__EXERCISE__: Work out how many lines of the records hold the string "riêng", and reply with that number alone.

### RECORDS FOR THE EXERCISE ###

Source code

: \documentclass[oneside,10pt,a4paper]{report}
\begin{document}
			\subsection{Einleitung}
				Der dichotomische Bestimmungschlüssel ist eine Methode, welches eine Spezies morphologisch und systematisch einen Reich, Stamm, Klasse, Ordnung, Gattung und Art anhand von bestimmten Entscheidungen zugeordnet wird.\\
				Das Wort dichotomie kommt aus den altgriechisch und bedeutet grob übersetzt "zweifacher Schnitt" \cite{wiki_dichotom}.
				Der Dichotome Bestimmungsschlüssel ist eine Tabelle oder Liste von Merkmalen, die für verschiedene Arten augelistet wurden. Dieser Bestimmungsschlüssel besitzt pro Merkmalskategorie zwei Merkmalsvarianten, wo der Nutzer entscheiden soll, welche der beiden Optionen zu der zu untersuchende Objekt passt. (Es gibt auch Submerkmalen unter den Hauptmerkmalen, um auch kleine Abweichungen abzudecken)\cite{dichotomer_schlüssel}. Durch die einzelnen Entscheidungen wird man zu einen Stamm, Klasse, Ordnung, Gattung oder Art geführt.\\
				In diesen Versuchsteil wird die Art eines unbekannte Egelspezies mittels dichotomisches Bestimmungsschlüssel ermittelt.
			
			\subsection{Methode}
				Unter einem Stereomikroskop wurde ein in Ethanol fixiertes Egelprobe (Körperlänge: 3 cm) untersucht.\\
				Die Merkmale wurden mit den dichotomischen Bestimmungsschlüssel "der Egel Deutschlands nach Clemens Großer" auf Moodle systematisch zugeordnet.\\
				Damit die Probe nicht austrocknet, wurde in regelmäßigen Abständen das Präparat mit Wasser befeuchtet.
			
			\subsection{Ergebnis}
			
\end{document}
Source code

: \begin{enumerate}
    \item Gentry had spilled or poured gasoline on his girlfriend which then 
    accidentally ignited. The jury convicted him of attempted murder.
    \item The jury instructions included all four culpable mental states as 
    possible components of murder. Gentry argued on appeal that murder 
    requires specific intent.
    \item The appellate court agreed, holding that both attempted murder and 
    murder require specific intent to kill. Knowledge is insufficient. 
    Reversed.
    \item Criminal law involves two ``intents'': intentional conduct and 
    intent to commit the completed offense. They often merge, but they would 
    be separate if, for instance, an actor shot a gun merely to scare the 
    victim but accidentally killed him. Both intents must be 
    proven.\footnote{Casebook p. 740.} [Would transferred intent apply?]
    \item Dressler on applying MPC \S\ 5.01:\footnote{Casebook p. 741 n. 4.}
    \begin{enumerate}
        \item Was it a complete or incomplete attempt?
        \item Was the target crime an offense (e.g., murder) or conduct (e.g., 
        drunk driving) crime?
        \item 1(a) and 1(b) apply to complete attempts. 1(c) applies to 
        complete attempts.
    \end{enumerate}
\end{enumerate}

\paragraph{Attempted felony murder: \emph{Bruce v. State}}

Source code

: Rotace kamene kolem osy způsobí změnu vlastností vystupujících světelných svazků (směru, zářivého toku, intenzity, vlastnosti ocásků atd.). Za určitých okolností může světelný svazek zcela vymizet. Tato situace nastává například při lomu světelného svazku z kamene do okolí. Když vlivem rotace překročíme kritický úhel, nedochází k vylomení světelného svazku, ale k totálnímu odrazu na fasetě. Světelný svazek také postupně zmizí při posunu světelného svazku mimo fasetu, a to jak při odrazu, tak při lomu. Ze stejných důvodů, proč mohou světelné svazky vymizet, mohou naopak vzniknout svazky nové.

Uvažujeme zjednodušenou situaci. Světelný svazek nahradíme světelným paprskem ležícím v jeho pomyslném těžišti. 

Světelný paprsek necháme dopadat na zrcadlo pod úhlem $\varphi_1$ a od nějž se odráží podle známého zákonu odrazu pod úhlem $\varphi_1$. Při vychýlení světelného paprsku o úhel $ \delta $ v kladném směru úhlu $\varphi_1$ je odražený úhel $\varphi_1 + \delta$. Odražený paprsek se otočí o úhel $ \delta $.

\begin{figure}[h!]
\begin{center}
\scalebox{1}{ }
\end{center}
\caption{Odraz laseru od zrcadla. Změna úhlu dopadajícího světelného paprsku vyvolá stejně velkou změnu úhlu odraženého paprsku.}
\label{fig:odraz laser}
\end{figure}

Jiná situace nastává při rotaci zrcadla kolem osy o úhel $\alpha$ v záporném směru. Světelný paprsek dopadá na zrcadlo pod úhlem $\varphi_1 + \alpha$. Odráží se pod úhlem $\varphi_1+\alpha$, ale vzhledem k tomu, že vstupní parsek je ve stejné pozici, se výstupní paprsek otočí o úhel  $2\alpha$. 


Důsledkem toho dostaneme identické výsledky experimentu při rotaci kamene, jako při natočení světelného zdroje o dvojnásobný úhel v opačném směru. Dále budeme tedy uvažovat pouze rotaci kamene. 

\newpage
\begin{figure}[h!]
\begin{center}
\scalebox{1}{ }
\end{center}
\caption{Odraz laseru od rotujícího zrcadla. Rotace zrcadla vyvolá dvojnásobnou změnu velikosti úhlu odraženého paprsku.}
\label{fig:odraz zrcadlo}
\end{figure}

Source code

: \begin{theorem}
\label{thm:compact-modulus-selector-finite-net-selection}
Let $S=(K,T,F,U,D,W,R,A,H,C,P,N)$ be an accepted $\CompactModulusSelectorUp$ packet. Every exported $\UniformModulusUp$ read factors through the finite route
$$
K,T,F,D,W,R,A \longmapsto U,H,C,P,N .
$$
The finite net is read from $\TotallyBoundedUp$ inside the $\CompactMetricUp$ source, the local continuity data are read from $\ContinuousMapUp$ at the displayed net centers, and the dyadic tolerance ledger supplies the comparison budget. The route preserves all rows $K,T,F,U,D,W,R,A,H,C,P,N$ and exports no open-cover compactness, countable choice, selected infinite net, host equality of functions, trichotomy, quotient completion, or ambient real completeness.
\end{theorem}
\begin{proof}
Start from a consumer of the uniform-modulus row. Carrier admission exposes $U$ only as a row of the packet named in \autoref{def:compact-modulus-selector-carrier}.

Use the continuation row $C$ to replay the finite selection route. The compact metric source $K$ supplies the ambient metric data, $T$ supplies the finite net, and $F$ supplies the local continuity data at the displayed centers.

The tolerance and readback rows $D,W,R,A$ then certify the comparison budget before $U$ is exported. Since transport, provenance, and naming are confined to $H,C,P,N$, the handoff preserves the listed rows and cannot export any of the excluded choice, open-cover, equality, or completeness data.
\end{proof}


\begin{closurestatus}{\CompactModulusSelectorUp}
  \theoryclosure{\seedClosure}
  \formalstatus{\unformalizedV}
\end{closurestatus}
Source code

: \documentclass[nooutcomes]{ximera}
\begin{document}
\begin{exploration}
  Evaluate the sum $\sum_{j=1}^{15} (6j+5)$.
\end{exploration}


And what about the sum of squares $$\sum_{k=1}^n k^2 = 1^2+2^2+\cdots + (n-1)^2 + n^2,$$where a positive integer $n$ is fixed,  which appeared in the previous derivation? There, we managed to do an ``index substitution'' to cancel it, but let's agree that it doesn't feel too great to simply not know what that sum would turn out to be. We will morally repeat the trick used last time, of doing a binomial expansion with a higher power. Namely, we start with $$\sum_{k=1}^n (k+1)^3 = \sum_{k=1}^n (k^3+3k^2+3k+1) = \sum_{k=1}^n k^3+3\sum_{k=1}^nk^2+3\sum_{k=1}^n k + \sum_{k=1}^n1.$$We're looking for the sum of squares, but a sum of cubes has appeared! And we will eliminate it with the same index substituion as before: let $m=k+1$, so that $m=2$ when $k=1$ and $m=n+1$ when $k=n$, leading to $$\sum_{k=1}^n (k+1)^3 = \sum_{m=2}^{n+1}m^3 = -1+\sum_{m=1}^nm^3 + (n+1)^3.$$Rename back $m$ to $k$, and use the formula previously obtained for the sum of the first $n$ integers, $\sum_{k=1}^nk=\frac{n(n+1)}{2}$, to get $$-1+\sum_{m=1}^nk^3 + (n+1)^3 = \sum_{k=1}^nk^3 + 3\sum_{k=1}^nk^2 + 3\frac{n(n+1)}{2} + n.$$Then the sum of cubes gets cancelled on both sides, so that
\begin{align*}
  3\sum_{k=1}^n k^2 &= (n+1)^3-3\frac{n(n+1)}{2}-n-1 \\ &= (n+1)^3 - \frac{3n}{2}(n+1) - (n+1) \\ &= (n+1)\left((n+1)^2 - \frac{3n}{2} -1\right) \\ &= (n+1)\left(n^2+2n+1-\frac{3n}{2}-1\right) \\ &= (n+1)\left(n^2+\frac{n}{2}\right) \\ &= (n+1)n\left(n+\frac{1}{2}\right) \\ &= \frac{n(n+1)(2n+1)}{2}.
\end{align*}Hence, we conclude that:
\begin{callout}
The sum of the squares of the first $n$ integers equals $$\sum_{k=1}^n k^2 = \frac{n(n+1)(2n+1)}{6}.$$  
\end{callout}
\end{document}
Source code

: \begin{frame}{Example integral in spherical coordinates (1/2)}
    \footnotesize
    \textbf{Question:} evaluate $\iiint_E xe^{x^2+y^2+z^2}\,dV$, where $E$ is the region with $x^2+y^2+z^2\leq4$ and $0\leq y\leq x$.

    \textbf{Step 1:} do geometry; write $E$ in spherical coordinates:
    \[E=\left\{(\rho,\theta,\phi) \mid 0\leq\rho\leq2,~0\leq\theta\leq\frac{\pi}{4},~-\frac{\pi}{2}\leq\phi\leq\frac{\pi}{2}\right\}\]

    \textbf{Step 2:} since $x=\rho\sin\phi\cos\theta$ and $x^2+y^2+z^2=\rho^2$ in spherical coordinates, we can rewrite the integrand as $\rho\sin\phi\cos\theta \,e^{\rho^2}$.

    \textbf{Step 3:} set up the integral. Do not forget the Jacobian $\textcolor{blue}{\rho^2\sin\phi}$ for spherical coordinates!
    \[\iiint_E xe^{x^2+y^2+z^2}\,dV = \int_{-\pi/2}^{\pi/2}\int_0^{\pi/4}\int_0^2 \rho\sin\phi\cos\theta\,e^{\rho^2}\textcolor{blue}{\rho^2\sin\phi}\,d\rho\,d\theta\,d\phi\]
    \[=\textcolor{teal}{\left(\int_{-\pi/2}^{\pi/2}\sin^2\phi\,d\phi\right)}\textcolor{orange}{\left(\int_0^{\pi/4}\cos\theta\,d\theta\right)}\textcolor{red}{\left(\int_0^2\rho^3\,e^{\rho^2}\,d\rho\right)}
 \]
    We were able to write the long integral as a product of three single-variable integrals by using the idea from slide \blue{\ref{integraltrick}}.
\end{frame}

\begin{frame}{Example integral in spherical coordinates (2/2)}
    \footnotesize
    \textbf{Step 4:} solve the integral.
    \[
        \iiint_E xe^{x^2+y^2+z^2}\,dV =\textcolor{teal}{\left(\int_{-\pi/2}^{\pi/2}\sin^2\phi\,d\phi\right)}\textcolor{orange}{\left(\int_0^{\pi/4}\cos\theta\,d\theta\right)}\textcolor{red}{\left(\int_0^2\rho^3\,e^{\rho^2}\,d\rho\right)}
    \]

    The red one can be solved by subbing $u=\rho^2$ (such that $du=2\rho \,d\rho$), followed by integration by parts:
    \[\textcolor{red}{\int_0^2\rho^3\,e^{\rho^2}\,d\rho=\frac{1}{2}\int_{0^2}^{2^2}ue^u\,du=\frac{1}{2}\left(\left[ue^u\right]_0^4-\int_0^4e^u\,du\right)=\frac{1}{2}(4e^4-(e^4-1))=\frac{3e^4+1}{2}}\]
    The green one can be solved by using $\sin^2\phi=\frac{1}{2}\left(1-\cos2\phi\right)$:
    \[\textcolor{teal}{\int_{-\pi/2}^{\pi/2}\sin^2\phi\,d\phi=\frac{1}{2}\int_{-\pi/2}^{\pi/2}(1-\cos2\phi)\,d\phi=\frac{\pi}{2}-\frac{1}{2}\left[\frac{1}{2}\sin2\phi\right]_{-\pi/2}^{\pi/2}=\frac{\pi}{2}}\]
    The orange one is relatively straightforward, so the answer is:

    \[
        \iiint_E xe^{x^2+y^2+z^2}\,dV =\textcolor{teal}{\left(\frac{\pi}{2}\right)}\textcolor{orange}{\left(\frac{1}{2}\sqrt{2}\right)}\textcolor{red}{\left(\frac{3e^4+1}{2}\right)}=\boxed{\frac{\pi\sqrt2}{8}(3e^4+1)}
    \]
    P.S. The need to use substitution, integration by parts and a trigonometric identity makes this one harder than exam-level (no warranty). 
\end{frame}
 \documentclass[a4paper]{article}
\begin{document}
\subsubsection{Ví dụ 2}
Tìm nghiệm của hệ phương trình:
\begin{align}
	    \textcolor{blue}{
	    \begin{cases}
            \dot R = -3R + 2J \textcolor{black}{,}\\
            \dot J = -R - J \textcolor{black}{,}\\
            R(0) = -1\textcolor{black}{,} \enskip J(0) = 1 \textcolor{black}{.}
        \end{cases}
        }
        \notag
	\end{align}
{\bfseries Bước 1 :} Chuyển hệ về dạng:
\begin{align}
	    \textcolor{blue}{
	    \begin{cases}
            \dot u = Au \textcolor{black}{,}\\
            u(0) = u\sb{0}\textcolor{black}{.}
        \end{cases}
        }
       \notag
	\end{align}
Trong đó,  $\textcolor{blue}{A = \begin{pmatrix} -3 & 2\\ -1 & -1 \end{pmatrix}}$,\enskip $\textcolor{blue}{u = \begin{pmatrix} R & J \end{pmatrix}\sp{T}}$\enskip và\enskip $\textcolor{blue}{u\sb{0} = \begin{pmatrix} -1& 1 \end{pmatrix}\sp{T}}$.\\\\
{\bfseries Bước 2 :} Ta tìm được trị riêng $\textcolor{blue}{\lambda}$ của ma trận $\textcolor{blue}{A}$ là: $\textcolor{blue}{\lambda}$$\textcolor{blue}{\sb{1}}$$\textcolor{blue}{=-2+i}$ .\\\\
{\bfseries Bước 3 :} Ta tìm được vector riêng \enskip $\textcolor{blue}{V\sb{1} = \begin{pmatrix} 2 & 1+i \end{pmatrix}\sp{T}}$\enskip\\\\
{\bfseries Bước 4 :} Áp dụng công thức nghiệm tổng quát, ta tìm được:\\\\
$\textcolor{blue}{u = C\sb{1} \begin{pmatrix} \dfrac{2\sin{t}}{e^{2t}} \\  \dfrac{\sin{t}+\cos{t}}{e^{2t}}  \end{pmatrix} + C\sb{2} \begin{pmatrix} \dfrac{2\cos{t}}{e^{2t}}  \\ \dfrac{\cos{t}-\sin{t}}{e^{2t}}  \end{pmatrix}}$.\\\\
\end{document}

###

__EXERCISE ANSWER__: 2